Imagination in dancing: show dance vs. slow dance

In the last article I argued that looking has a negative effect on your ability to listen to the music, to your body and to your partner (When you’re looking you’re not listening). Still, if you look at some people dancing, even if they seem not to be looking at their feet etc, they seem to be motivated by an image of dancing that is not ideal. Generally speaking people seem to be doing too much, too fast, with the result that they end up in awkward positions.

This is the natural result of focusing on a lot of movement which is characteristic of all dancing that is intended for exhibition. Performers are in a hold but this is usually very open and attempting to execute so many large movements in a closer embrace leads to an uncomfortable dance.

Yet people are often seen attempting to execute large steps in large numbers while in a tight embrace. They want the image and feeling of intimacy, but they hold that image together with the image of much movement. These are mutually contradictory goals and something has to give if the dancing is to be, let’s say, not so wearing.

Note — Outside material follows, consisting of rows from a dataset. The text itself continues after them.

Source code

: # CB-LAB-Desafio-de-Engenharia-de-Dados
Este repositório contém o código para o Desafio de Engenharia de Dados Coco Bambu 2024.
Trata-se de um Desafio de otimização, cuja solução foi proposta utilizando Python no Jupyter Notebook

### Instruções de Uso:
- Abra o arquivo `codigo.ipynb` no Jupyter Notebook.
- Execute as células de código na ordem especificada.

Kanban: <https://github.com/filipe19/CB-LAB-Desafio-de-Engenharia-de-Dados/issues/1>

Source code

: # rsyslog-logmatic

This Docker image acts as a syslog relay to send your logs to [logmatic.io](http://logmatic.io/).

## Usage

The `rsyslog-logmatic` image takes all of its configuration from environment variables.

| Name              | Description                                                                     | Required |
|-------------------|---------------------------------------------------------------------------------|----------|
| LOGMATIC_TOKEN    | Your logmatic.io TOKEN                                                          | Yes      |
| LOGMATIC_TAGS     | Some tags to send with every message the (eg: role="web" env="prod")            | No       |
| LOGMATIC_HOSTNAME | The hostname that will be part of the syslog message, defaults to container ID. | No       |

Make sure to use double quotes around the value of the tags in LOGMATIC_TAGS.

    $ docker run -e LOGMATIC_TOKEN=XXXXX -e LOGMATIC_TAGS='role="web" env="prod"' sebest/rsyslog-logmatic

Point is, looking at tango exhibitions gives you a mental image that controls your dancing even if you’re not looking at anything at that particular moment. It’s in your memory and still controls how you dance. It will therefore inhibit the perception of music, your body and your partner. It will result in what Alexander called “end gaining” by which he meant that people tend to be focused on a task or goal at the expense of focusing on the body that needs to execute that task, leading to excess strain and poor use of the body.

Once you set out with the idea that dancing requires movement you’re set to be doing too much and to be losing the awareness and the listening that is required in order to develop a more efficient and pleasant way of moving to tango music.

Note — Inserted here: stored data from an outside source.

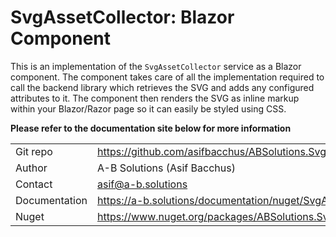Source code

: # SvgAssetCollector: Blazor Component

This is an implementation of the `SvgAssetCollector` service as a Blazor component. The component takes care of all the
implementation required to call the backend library which retrieves the SVG and adds any configured attributes to it.
The component then renders the SVG as inline markup within your Blazor/Razor page so it can easily be styled using CSS.

**Please refer to the documentation site below for more information**

|               |                                                                              |
|---------------|------------------------------------------------------------------------------|
| Git repo      | https://github.com/asifbacchus/ABSolutions.SvgAssetCollector                 |
| Author        | A-B Solutions (Asif Bacchus)                                                 |
| Contact       | asif@a-b.solutions                                                           |
| Documentation | https://a-b.solutions/documentation/nuget/SvgAssetCollector/BlazorComponent  |
| Nuget         | https://www.nuget.org/packages/ABSolutions.SvgAssetCollector.BlazorComponent |
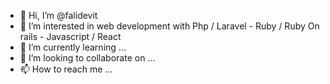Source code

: - 👋 Hi, I’m @falidevit
- 👀 I’m interested in web development with Php / Laravel - Ruby / Ruby On rails - Javascript / React
- 🌱 I’m currently learning ...
- 💞️ I’m looking to collaborate on ...
- 📫 How to reach me ...

<!---
falidevit/falidevit is a ✨ special ✨ repository because its `README.md` (this file) appears on your GitHub profile.
You can click the Preview link to take a look at your changes.
--->
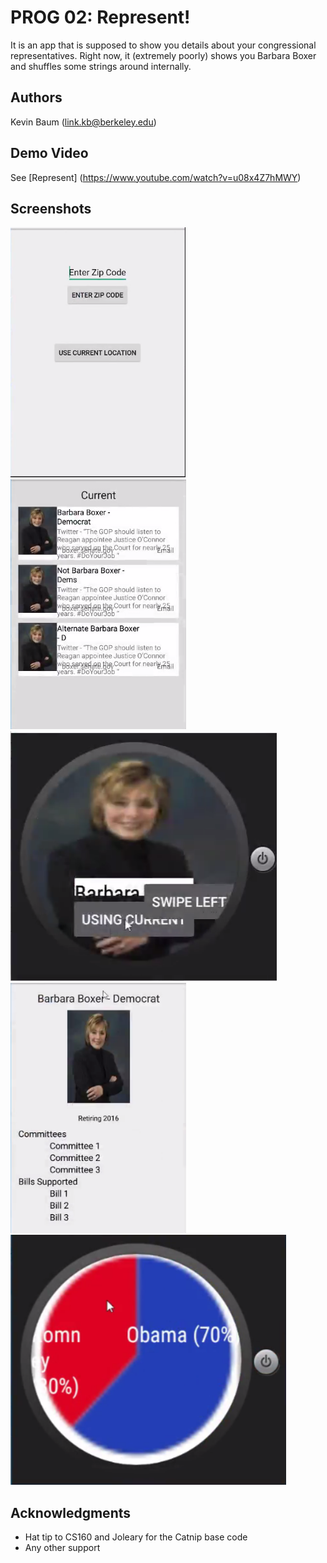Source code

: # PROG 02: Represent!

It is an app that is supposed to show you details about your congressional representatives.
Right now, it (extremely poorly) shows you Barbara Boxer and shuffles some strings around internally.

## Authors

Kevin Baum ([link.kb@berkeley.edu](mailto:link.kb@berkeley.edu))

## Demo Video

See [Represent] (https://www.youtube.com/watch?v=u08x4Z7hMWY)

## Screenshots

<img src="screenshots/MobileMain.png" height="400" alt="Screenshot"/>
<img src="screenshots/Congressional.png" height="400" alt="Screenshot"/>
<img src="screenshots/WatchMain.png" height="400" alt="Screenshot"/>
<img src="screenshots/Detailed.png" height="400" alt="Screenshot"/>
<img src="screenshots/2012Vote.png" height="400" alt="Screenshot"/>


## Acknowledgments

* Hat tip to CS160 and Joleary for the Catnip base code
* Any other support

The solution that I propose is to replace the mental image of the show dance that you get from the teachers/performers of tango everywhere with the image of a slow dance that is familiar from the prom night etc. I still remember slow dancing to sappy 80s tunes like “I’m Not In Love” by 10CC. The girl puts her arms on top of the guy’s shoulders and they sway from side to side in a hug.

A slow dance is a type of partner dance in which a couple dance slowly, swaying to the music. This is usually done to very slow-beat songs, namely sentimental ballads. Slow dancing can refer to any slow couple dance (such as certain ballroom dances), but is often associated with a particular, simple style of dance performed by middle school, high school, and college students.

When two partners dance together, the male partner typically holds his hands against the sides of the female partner’s hips, buttocks, or waist while the female drapes her hands on the male’s shoulders. The couple then sways back and forth with the music. Foot movement is minimal, but the pair may use their feet to slowly turn on the spot. Because the dance requires little physical concentration, participants often talk to each other while dancing. Some couples who have a close relationship may dance very closely together, in a “hug-and-sway” fashion.

Wikipedia

Now, starting with that, you just need to add a rhythmic component to the swaying movement, a swing that goes with the habanera rhythm that is always there in tango (see Tracing the origins of tango music to contradanza and habaneira).

Rather than putting his hands on the woman’s waist as in slow dancing, the man would embrace the woman around the upper body as in a hug. The rest is then figuring out, by way of trial-and-error, how to walk, and then walk around each other, adding the tresillo swing on a regular basis to spice things up.

The benefit of this strategy is that you bring the movement to the bare minimum to sustain a flow to the music and connection to partner, without focusing on having to be moving all the time and doing radical and exaggerated steps that you always see people do. You’re pulling it in, internalising it, keeping it simple. If you try something and it doesn’t work so well you have a base to get back to, regain composure and get back into the flow of the slow dance.

You’re connecting to music and your partner without the need to peacock with the radical moves of the clown wearing the oversize tango pants taking oversize tango steps.